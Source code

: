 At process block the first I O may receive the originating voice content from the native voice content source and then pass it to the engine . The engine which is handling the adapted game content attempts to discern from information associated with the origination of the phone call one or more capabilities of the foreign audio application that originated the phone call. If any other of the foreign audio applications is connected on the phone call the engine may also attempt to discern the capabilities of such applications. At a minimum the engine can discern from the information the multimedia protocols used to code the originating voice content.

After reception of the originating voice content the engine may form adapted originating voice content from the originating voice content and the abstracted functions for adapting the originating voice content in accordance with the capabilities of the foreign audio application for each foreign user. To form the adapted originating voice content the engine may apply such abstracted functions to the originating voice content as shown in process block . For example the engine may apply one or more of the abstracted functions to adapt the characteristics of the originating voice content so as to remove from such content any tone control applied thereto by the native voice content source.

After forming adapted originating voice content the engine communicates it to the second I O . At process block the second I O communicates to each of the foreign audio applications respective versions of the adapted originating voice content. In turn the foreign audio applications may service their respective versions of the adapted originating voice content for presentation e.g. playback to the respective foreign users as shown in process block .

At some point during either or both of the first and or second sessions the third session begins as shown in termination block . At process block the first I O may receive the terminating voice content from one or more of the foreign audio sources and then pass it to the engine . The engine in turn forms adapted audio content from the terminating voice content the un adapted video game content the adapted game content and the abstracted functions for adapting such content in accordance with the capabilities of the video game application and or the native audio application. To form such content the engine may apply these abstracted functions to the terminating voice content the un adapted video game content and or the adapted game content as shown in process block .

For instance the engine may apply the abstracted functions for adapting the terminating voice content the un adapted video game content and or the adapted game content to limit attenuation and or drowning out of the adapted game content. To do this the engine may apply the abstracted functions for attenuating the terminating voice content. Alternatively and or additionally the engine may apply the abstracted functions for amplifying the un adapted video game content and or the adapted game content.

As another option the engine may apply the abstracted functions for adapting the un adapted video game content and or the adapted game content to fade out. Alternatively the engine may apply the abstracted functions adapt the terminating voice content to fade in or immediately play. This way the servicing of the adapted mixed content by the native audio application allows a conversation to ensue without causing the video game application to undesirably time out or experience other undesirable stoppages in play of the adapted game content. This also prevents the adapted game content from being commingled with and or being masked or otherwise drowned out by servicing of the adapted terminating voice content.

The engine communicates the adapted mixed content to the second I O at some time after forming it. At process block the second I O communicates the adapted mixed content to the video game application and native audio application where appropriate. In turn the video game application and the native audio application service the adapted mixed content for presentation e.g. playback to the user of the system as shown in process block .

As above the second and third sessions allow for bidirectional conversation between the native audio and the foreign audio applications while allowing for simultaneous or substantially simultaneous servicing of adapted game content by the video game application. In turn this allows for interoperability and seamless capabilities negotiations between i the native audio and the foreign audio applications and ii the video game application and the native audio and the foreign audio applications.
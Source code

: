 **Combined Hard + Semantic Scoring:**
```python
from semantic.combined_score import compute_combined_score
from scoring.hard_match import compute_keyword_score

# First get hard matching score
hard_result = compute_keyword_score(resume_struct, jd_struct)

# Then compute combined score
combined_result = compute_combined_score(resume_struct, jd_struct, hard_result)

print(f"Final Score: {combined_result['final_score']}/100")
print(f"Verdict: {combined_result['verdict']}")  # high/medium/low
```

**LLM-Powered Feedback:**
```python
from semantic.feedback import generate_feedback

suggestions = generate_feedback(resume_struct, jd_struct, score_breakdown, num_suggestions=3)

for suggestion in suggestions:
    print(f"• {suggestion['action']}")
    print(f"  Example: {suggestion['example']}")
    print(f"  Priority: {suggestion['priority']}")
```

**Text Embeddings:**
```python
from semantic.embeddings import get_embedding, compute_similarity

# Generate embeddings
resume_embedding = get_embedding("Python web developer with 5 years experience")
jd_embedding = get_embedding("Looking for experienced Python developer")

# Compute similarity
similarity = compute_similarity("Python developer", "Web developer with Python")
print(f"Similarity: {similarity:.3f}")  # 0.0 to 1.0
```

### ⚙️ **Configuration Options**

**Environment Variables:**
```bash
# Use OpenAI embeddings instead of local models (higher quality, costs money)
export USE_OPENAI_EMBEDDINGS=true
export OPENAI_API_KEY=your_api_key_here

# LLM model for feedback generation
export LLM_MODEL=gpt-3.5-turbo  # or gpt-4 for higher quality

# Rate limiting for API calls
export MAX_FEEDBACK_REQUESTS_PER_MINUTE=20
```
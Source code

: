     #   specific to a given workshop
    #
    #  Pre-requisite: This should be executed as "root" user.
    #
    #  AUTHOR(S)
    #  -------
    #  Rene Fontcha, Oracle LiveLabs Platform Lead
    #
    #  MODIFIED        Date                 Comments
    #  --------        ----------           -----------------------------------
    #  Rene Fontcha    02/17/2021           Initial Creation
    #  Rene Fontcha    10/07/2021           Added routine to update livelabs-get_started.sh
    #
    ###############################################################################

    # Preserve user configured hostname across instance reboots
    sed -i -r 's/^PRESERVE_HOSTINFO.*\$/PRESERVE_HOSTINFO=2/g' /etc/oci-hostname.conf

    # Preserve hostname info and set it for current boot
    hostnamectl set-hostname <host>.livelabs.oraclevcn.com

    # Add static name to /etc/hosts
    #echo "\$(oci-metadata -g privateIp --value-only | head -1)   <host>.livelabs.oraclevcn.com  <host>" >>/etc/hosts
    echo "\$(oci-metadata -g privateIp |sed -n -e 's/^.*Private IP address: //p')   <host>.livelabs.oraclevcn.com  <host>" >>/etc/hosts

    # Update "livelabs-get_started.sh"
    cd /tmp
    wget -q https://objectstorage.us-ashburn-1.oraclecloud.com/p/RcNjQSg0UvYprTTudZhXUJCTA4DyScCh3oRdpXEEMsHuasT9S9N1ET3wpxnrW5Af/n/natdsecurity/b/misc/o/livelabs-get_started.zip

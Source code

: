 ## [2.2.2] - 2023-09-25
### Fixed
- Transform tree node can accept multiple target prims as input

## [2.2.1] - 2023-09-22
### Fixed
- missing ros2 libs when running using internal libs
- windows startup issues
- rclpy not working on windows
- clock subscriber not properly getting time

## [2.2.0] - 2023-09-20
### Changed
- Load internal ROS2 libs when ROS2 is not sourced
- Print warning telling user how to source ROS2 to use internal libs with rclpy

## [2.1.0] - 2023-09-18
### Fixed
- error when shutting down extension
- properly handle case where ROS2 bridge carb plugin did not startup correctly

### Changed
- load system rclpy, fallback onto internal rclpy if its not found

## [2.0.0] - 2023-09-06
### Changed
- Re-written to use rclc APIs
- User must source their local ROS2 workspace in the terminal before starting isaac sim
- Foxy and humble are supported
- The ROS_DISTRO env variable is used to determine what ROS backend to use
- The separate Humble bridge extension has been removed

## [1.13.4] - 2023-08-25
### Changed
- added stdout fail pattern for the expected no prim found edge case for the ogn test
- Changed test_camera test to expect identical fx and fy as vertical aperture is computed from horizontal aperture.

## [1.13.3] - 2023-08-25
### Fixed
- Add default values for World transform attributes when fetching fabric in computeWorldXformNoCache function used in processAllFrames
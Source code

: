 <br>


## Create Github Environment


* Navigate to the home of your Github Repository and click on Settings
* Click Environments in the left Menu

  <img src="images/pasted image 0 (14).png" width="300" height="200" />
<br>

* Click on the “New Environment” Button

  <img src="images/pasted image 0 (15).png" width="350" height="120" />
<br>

◇ ◇ ◇ ◇ ◇ ◇ ◇

◆ WORK TASK
Line by line, retype the entire listing exactly.

◆ ANSWER TO THIS EXERCISE
Source code

: At process block the first I O may receive the originating voice content from the native voice content source and then pass it to the engine . The engine which is handling the adapted game content attempts to discern from information associated with the origination of the phone call one or more capabilities of the foreign audio application that originated the phone call. If any other of the foreign audio applications is connected on the phone call the engine may also attempt to discern the capabilities of such applications. At a minimum the engine can discern from the information the multimedia protocols used to code the originating voice content.

After reception of the originating voice content the engine may form adapted originating voice content from the originating voice content and the abstracted functions for adapting the originating voice content in accordance with the capabilities of the foreign audio application for each foreign user. To form the adapted originating voice content the engine may apply such abstracted functions to the originating voice content as shown in process block . For example the engine may apply one or more of the abstracted functions to adapt the characteristics of the originating voice content so as to remove from such content any tone control applied thereto by the native voice content source.

After forming adapted originating voice content the engine communicates it to the second I O . At process block the second I O communicates to each of the foreign audio applications respective versions of the adapted originating voice content. In turn the foreign audio applications may service their respective versions of the adapted originating voice content for presentation e.g. playback to the respective foreign users as shown in process block .

At some point during either or both of the first and or second sessions the third session begins as shown in termination block . At process block the first I O may receive the terminating voice content from one or more of the foreign audio sources and then pass it to the engine . The engine in turn forms adapted audio content from the terminating voice content the un adapted video game content the adapted game content and the abstracted functions for adapting such content in accordance with the capabilities of the video game application and or the native audio application. To form such content the engine may apply these abstracted functions to the terminating voice content the un adapted video game content and or the adapted game content as shown in process block .

For instance the engine may apply the abstracted functions for adapting the terminating voice content the un adapted video game content and or the adapted game content to limit attenuation and or drowning out of the adapted game content. To do this the engine may apply the abstracted functions for attenuating the terminating voice content. Alternatively and or additionally the engine may apply the abstracted functions for amplifying the un adapted video game content and or the adapted game content.

As another option the engine may apply the abstracted functions for adapting the un adapted video game content and or the adapted game content to fade out. Alternatively the engine may apply the abstracted functions adapt the terminating voice content to fade in or immediately play. This way the servicing of the adapted mixed content by the native audio application allows a conversation to ensue without causing the video game application to undesirably time out or experience other undesirable stoppages in play of the adapted game content. This also prevents the adapted game content from being commingled with and or being masked or otherwise drowned out by servicing of the adapted terminating voice content.

The engine communicates the adapted mixed content to the second I O at some time after forming it. At process block the second I O communicates the adapted mixed content to the video game application and native audio application where appropriate. In turn the video game application and the native audio application service the adapted mixed content for presentation e.g. playback to the user of the system as shown in process block .

As above the second and third sessions allow for bidirectional conversation between the native audio and the foreign audio applications while allowing for simultaneous or substantially simultaneous servicing of adapted game content by the video game application. In turn this allows for interoperability and seamless capabilities negotiations between i the native audio and the foreign audio applications and ii the video game application and the native audio and the foreign audio applications.
Source code

: **Combined Hard + Semantic Scoring:**
```python
from semantic.combined_score import compute_combined_score
from scoring.hard_match import compute_keyword_score

# First get hard matching score
hard_result = compute_keyword_score(resume_struct, jd_struct)

# Then compute combined score
combined_result = compute_combined_score(resume_struct, jd_struct, hard_result)

print(f"Final Score: {combined_result['final_score']}/100")
print(f"Verdict: {combined_result['verdict']}")  # high/medium/low
```

**LLM-Powered Feedback:**
```python
from semantic.feedback import generate_feedback

suggestions = generate_feedback(resume_struct, jd_struct, score_breakdown, num_suggestions=3)

for suggestion in suggestions:
    print(f"• {suggestion['action']}")
    print(f"  Example: {suggestion['example']}")
    print(f"  Priority: {suggestion['priority']}")
```

**Text Embeddings:**
```python
from semantic.embeddings import get_embedding, compute_similarity

# Generate embeddings
resume_embedding = get_embedding("Python web developer with 5 years experience")
jd_embedding = get_embedding("Looking for experienced Python developer")

# Compute similarity
similarity = compute_similarity("Python developer", "Web developer with Python")
print(f"Similarity: {similarity:.3f}")  # 0.0 to 1.0
```

### ⚙️ **Configuration Options**

**Environment Variables:**
```bash
# Use OpenAI embeddings instead of local models (higher quality, costs money)
export USE_OPENAI_EMBEDDINGS=true
export OPENAI_API_KEY=your_api_key_here

# LLM model for feedback generation
export LLM_MODEL=gpt-3.5-turbo  # or gpt-4 for higher quality

# Rate limiting for API calls
export MAX_FEEDBACK_REQUESTS_PER_MINUTE=20
```
Source code

:     #   specific to a given workshop
    #
    #  Pre-requisite: This should be executed as "root" user.
    #
    #  AUTHOR(S)
    #  -------
    #  Rene Fontcha, Oracle LiveLabs Platform Lead
    #
    #  MODIFIED        Date                 Comments
    #  --------        ----------           -----------------------------------
    #  Rene Fontcha    02/17/2021           Initial Creation
    #  Rene Fontcha    10/07/2021           Added routine to update livelabs-get_started.sh
    #
    ###############################################################################

    # Preserve user configured hostname across instance reboots
    sed -i -r 's/^PRESERVE_HOSTINFO.*\$/PRESERVE_HOSTINFO=2/g' /etc/oci-hostname.conf

    # Preserve hostname info and set it for current boot
    hostnamectl set-hostname <host>.livelabs.oraclevcn.com

    # Add static name to /etc/hosts
    #echo "\$(oci-metadata -g privateIp --value-only | head -1)   <host>.livelabs.oraclevcn.com  <host>" >>/etc/hosts
    echo "\$(oci-metadata -g privateIp |sed -n -e 's/^.*Private IP address: //p')   <host>.livelabs.oraclevcn.com  <host>" >>/etc/hosts

    # Update "livelabs-get_started.sh"
    cd /tmp
    wget -q https://objectstorage.us-ashburn-1.oraclecloud.com/p/RcNjQSg0UvYprTTudZhXUJCTA4DyScCh3oRdpXEEMsHuasT9S9N1ET3wpxnrW5Af/n/natdsecurity/b/misc/o/livelabs-get_started.zip

Source code

: ## [2.2.2] - 2023-09-25
### Fixed
- Transform tree node can accept multiple target prims as input

## [2.2.1] - 2023-09-22
### Fixed
- missing ros2 libs when running using internal libs
- windows startup issues
- rclpy not working on windows
- clock subscriber not properly getting time

## [2.2.0] - 2023-09-20
### Changed
- Load internal ROS2 libs when ROS2 is not sourced
- Print warning telling user how to source ROS2 to use internal libs with rclpy

## [2.1.0] - 2023-09-18
### Fixed
- error when shutting down extension
- properly handle case where ROS2 bridge carb plugin did not startup correctly

### Changed
- load system rclpy, fallback onto internal rclpy if its not found

## [2.0.0] - 2023-09-06
### Changed
- Re-written to use rclc APIs
- User must source their local ROS2 workspace in the terminal before starting isaac sim
- Foxy and humble are supported
- The ROS_DISTRO env variable is used to determine what ROS backend to use
- The separate Humble bridge extension has been removed

## [1.13.4] - 2023-08-25
### Changed
- added stdout fail pattern for the expected no prim found edge case for the ogn test
- Changed test_camera test to expect identical fx and fy as vertical aperture is computed from horizontal aperture.

## [1.13.3] - 2023-08-25
### Fixed
- Add default values for World transform attributes when fetching fabric in computeWorldXformNoCache function used in processAllFrames
Source code

: <br>


## Create Github Environment


* Navigate to the home of your Github Repository and click on Settings
* Click Environments in the left Menu

  <img src="images/pasted image 0 (14).png" width="300" height="200" />
<br>

* Click on the “New Environment” Button

  <img src="images/pasted image 0 (15).png" width="350" height="120" />
<br>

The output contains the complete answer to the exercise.